If you are married at any time during the calendar year, special rules apply for reporting certain community income. To qualify for these rules, you must meet all the following conditions:
- Living Apart: You and your spouse lived apart all year.
- Separate Returns: You and your spouse didn't file a joint return for a tax year beginning or ending in the calendar year.
- Community Income: You and/or your spouse had earned income for the calendar year that is community income.
- No Transfers: You and your spouse haven't transferred, directly or indirectly, any of the earned income in condition (3) between yourselves before the end of the year. Transfers satisfying child support obligations or transfers of very small amounts or value are not considered.
If all these conditions are met, you and your spouse must report your community income as outlined below:
Types of Income and Reporting Rules
- Earned Income: Treat earned income that isn't trade or business or partnership income as the income of the spouse who performed the services to earn the income. This includes wages, salaries, professional fees, and other pay for personal services. Earned income doesn't include amounts paid by a corporation that are a distribution of earnings and profits rather than a reasonable allowance for personal services rendered.
- Trade or Business Income: Treat income and related deductions from a trade or business that isn't a partnership as those of the spouse carrying on the trade or business.
- Partnership Income or Loss: Treat income or loss from a trade or business carried on by a partnership as the income or loss of the spouse who is the partner.
- Separate Property Income: Treat income from the separate property of one spouse as the income of that spouse.

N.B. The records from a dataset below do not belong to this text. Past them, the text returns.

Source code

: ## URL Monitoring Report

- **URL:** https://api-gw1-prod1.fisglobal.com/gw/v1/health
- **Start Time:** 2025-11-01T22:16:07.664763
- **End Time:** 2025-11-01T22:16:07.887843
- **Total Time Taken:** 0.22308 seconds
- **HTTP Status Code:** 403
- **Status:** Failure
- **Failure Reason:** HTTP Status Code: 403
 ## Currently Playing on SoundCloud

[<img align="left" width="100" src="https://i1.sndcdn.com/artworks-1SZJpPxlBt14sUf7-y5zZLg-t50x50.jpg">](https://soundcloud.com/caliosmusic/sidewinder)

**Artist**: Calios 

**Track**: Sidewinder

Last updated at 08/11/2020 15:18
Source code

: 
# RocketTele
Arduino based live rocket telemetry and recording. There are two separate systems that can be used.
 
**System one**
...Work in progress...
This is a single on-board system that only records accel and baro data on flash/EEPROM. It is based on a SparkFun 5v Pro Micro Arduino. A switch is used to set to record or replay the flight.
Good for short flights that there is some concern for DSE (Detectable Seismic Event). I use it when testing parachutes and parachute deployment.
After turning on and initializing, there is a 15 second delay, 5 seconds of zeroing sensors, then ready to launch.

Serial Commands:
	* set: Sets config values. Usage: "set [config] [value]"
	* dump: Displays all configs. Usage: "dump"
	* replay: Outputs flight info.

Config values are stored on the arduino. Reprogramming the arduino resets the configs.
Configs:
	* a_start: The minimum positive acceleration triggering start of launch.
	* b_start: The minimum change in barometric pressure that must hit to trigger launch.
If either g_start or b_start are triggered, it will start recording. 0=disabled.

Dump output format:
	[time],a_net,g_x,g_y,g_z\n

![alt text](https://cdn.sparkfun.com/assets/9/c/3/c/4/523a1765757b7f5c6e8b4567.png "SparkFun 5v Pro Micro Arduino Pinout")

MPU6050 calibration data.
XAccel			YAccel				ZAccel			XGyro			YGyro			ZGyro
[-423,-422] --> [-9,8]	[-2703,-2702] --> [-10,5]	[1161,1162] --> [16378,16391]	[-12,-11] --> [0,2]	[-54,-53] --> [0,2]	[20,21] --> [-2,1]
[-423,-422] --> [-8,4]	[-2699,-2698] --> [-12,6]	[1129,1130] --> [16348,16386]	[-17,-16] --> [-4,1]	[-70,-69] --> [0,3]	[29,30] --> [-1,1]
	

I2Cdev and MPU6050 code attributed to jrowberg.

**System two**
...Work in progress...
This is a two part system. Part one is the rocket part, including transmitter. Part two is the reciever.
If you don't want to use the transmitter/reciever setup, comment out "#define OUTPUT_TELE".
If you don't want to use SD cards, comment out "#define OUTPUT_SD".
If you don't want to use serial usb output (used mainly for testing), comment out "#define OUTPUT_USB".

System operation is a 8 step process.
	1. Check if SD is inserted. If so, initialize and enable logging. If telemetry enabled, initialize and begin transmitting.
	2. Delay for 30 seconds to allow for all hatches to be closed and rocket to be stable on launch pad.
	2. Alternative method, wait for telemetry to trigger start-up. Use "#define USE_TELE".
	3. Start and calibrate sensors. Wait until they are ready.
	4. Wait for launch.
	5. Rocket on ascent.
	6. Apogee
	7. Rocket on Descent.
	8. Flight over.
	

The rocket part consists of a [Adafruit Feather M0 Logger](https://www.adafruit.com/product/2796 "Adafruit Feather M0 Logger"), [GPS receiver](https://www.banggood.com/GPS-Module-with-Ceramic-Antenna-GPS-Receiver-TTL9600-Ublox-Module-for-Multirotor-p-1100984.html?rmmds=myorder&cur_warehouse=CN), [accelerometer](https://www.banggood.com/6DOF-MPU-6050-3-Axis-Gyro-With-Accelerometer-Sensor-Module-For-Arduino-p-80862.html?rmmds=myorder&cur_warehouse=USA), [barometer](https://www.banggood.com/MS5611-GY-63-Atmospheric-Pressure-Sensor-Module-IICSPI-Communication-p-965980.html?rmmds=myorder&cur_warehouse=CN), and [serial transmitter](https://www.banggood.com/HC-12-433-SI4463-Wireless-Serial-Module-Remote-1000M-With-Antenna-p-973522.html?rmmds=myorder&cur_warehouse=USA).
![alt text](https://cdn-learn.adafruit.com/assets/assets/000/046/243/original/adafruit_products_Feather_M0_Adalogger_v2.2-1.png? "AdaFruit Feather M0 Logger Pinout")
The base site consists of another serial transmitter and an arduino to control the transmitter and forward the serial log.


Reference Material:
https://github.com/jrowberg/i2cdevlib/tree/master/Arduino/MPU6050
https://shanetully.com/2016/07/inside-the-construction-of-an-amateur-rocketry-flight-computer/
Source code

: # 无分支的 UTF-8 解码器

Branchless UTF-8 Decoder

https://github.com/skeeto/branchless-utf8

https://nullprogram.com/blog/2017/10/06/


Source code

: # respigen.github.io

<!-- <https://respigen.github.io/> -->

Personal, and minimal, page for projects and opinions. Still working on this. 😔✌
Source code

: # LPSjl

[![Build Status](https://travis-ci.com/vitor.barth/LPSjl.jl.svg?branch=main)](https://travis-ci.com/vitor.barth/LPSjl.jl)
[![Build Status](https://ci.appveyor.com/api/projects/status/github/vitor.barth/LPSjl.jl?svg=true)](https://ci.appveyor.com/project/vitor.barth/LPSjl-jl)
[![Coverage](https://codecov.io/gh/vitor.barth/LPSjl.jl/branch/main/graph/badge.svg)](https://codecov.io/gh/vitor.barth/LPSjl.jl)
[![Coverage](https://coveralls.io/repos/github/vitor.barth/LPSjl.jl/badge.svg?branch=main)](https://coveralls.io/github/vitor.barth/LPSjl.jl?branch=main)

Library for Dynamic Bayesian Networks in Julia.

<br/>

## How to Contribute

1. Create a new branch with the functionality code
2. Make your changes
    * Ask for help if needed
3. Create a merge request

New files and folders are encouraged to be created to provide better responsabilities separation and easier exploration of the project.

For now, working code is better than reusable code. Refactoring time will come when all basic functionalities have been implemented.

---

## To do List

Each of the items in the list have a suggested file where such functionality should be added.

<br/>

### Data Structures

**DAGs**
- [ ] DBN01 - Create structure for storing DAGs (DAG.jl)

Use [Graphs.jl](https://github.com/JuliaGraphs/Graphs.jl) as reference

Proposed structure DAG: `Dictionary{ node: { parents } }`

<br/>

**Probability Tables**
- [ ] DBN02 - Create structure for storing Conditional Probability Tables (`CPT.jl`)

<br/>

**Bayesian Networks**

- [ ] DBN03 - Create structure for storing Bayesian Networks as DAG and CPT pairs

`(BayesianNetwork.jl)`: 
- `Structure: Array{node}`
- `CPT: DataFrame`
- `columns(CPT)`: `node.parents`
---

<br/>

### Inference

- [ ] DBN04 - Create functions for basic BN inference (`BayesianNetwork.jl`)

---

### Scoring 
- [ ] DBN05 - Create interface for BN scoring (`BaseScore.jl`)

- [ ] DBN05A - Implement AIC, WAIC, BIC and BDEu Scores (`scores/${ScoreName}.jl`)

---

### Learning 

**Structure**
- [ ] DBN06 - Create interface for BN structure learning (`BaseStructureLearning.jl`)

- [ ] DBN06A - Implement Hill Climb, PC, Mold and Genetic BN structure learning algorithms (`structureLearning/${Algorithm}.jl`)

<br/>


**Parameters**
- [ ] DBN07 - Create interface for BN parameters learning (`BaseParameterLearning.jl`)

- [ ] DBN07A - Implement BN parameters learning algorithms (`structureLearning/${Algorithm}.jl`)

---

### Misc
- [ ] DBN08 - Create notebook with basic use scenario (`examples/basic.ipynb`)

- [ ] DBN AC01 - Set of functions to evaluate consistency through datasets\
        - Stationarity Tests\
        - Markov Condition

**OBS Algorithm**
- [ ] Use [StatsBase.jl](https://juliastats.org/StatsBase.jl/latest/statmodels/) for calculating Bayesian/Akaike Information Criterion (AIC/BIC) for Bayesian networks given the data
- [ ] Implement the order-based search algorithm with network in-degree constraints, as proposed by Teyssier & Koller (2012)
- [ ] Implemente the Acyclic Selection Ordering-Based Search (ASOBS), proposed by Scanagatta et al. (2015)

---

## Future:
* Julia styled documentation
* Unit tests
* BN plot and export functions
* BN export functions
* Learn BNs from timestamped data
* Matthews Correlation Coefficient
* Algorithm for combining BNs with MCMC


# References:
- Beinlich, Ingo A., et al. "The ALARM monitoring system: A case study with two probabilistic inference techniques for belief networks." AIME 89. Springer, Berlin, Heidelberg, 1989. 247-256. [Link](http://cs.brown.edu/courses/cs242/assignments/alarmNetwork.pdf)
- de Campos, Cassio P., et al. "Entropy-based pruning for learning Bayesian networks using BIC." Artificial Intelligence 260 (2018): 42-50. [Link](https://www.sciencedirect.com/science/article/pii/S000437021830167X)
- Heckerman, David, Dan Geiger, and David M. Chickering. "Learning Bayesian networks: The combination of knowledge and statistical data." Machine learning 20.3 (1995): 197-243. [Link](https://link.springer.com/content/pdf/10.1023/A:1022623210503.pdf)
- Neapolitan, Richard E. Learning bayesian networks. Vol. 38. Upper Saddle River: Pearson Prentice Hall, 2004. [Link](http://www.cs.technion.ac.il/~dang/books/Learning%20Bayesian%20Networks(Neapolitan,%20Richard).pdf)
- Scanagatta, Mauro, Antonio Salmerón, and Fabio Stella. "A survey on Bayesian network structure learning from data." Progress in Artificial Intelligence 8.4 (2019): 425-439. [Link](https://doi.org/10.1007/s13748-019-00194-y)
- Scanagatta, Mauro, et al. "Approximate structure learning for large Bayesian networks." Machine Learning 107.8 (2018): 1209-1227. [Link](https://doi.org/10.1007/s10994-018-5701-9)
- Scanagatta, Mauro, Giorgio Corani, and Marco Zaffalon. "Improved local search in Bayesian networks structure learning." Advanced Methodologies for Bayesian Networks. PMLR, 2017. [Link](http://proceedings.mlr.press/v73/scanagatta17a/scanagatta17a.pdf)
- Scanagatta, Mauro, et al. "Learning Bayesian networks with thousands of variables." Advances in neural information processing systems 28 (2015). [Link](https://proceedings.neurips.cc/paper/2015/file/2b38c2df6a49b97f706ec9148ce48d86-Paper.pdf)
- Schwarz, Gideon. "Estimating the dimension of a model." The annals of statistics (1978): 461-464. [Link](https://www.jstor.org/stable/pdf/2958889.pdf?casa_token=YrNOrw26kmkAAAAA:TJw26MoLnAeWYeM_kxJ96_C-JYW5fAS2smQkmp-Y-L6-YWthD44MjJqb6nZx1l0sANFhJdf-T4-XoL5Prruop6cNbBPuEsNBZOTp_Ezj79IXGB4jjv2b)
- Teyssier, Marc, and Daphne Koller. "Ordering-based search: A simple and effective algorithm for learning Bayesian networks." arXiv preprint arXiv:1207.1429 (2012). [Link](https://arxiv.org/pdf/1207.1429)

- Social Security Benefits: Treat social security and equivalent railroad retirement benefits as the income of the spouse who receives the benefits.
Other Income
Treat all other community income, such as dividends, interest, rents, royalties, or gains, as provided under your state's community property law.
Example Scenario- Disregarded Community Property Laws
George and Sharon were married throughout the year but didn't live together at any time during the year. Both domiciles were in a community property state. They didn't file a joint return or transfer any of their earned income between themselves. During the year, their incomes were as follows:
- George's consulting business: $26,500
- Sharon's salary: $34,500
Under the community property law of their state, all the income is considered community income. Ordinarily, on their separate returns, they would each report $30,500, half the total community income of $61,000 ($26,500 + $34,500). However, because they meet the four conditions listed earlier, they must disregard community property law in reporting all their income (except the interest income) from community property. George reports $26,500 and Sharon reports $34,500.
On the 8958 form, you can allocate the income as it was earned and enter a $0 for the other spouse as needed.
Other Separated Spouses
If you and your spouse are separated but don't meet the four conditions discussed earlier, you must treat your income according to the laws of your state. In some states, income earned after separation but before a decree of divorce continues to be community income. In other states, it is separate income.